Finding peaks is pretty easy, just look for the points where the gradient of the data goes from positive to negative. Except if there’s noise, we might get a bunch of false peaks. So we’ve got to get rid of the noise.
I tried out various techniques for removing noise, and one that turned out to be quite effective was the low-pass filter. A low-pass filter removes high frequencies, but allows low frequencies to ‘pass’. This turned out to be quite effective, since the signal peaks were much bigger and wider than the noise peaks.
One way to implement this is to convert the data to the ‘frequency domain’ using a Fourier transform, zero out the data above a certain frequency, then convert back to the ‘time domain’ using an inverse Fourier transform.
Which was easy enough, when I was developing in python
from scipy import fftpack
temp = fftpack.rfft(data)
temp[cutoff:] = 0 # this is a numpy array
data = fftpack.irfft(temp)
At the end of the year, my project supervisor asked if I’d be interested in a summer job, integrating some of my code into a local company’s commercial software.
The Job
Problem was, their software was written in Delphi - a language I did not (and still don’t) know. The boss told me it was like Pascal, another language I don’t know. From my own perspective, it felt quite like C, with maybe some C++ or Java bits thrown in.
But I was young and arrogant enough to think I could pick it up easily enough. And to my credit, I did get the job done. And what’s a few memory leaks between friends, anyway?
But the real problem was that Fourier transform for the low-pass filter. Working with Python, you can really take these things for granted. In Delphi, the only library I could find from a google search was one you have to pay for.
But how hard could it be to implement one myself?
As it turned out… not actually that hard! But we’ll come back to that.
Basically, I read the wikipedia article, and came up with a working implementation in an evening.
I don’t have the code, it’s propably on an old laptop somehwere, but here are some notes I did at the time
(please ignore the fact I kept writing ‘DTF’ instead of DFT)
I was pretty pleased with myself at the time; writing a working fast Fourier transform in a language I barely knew.
The only problem was, when it was given a really big bit of data, it would take ages to calculate. Like, the software literally froze for several seconds. And also, the memory leaks I alluded to earlier…
I didn’t understand it at the time. I guess I just assumed it was normal when the data gets large(?)
The Mistake
The punchline came a couple years later, when I was reading a book on data structures and algorithms in Python 1. See, another thing you take for granted in Python is dynamic arrays - arrays where you can just append new values.
But what do you do in a language like Delphi (or C), where you only have fixed length arrays?
Here’s (roughly) what I did 2
int new[length+1];
for (i=0; i<length; i++) {
new[i] = old[i];
}
new[length] = value
That is, create a new array, one element bigger than the old, copy all the value from old to new, then set the last value in ‘new’ to the value you want to append.

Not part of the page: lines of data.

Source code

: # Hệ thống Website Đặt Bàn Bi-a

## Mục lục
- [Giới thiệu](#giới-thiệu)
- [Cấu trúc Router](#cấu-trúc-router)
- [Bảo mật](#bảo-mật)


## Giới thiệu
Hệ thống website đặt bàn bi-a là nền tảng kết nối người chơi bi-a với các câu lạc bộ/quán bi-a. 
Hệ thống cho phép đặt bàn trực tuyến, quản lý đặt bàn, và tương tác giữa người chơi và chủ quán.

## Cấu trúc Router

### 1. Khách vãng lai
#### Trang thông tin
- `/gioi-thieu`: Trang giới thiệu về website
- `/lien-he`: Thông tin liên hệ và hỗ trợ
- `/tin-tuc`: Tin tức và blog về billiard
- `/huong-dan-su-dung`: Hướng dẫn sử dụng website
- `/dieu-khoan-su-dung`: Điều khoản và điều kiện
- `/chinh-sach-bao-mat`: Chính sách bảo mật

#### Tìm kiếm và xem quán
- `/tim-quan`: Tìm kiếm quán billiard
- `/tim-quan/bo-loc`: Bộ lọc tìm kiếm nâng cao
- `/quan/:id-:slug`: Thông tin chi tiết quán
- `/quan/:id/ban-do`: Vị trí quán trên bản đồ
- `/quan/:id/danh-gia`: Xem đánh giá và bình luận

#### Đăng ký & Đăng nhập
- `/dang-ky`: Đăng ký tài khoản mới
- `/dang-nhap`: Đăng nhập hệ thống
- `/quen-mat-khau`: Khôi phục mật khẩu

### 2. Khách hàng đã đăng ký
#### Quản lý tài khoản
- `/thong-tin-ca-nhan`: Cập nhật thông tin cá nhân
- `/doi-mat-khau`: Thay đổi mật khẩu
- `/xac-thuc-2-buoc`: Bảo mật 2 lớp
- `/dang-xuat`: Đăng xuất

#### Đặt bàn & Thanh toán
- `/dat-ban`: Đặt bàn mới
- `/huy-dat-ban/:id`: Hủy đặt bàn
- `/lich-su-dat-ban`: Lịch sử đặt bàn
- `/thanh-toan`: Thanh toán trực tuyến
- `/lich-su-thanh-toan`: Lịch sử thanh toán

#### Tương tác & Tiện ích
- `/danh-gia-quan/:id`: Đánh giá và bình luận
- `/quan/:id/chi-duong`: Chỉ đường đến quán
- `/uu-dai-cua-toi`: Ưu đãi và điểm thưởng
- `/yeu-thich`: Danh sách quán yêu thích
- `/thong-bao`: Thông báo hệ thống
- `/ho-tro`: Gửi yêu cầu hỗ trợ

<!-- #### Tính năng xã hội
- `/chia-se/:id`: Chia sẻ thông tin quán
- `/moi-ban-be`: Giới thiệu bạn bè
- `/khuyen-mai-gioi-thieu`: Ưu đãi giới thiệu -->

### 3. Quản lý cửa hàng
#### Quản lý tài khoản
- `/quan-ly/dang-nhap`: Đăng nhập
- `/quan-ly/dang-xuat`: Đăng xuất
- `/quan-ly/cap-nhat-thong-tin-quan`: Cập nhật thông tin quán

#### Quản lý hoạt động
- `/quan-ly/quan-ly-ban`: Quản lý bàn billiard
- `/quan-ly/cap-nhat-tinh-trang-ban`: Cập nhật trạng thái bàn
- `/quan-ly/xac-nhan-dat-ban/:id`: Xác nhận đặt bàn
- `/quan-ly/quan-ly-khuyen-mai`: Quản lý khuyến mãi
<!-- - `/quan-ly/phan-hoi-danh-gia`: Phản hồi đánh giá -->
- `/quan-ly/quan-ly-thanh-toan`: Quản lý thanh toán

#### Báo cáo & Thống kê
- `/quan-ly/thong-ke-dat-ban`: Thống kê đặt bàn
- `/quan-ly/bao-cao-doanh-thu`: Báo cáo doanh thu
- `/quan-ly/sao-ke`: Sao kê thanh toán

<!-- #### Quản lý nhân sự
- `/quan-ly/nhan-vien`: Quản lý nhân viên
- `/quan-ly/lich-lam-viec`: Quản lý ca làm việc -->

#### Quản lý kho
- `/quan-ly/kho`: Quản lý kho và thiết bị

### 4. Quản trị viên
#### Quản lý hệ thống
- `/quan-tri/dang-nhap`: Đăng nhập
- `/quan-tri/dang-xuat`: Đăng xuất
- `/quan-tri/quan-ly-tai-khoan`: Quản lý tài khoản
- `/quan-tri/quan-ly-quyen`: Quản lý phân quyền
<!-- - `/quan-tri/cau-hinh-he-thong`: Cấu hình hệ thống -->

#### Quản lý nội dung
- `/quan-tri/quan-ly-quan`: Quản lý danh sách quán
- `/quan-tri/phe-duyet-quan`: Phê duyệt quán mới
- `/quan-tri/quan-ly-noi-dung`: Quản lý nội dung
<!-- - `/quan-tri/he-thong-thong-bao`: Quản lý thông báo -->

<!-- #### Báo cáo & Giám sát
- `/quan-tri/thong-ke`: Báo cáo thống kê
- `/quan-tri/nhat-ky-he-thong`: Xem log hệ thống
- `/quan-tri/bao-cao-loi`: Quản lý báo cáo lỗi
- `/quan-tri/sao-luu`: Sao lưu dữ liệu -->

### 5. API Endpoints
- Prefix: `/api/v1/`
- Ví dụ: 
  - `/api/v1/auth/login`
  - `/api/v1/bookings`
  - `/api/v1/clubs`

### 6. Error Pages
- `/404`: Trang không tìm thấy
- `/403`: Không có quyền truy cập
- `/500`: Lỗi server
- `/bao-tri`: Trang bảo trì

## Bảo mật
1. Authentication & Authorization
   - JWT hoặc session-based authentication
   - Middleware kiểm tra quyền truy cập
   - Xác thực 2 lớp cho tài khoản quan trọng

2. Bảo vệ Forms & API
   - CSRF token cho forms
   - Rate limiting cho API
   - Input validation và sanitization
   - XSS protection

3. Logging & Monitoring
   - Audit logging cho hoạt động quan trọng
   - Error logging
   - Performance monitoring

If you don’t know any better, like I didn’t, this probably seems reasonable. Or at least, ‘intuitive’.
The problem is, this is an O(N) operation - that is, it takes an amount of time proportional to the size of the array. So a bigger array means appending a value takes longer.
What I learned from that data structures book was how Python dynamic arrays (lists) really work.
Effectively, you allocate more ‘capacity’ than you need right now - say, twice as much
int array[2*length];
As long as you’ve got some capacity left, you can append an item like
array[length] = value;
length += 1;
And once the array fills up, rather than assigning a new array of length+1, you double its length.
This makes appending an ‘amortised’ (average) O(1) operation - that is, the time it takes to append an item is always (roughly) the same, regardless of the array size.
The End
At the end of the summer, I was paid for my time, and was grateful for it and for the experience.
But in retrospect, I’m not sure I should have been paid for that particular code.
I just hope they’ve since fixed it, or at the very least, gotten rid of it.
Chris.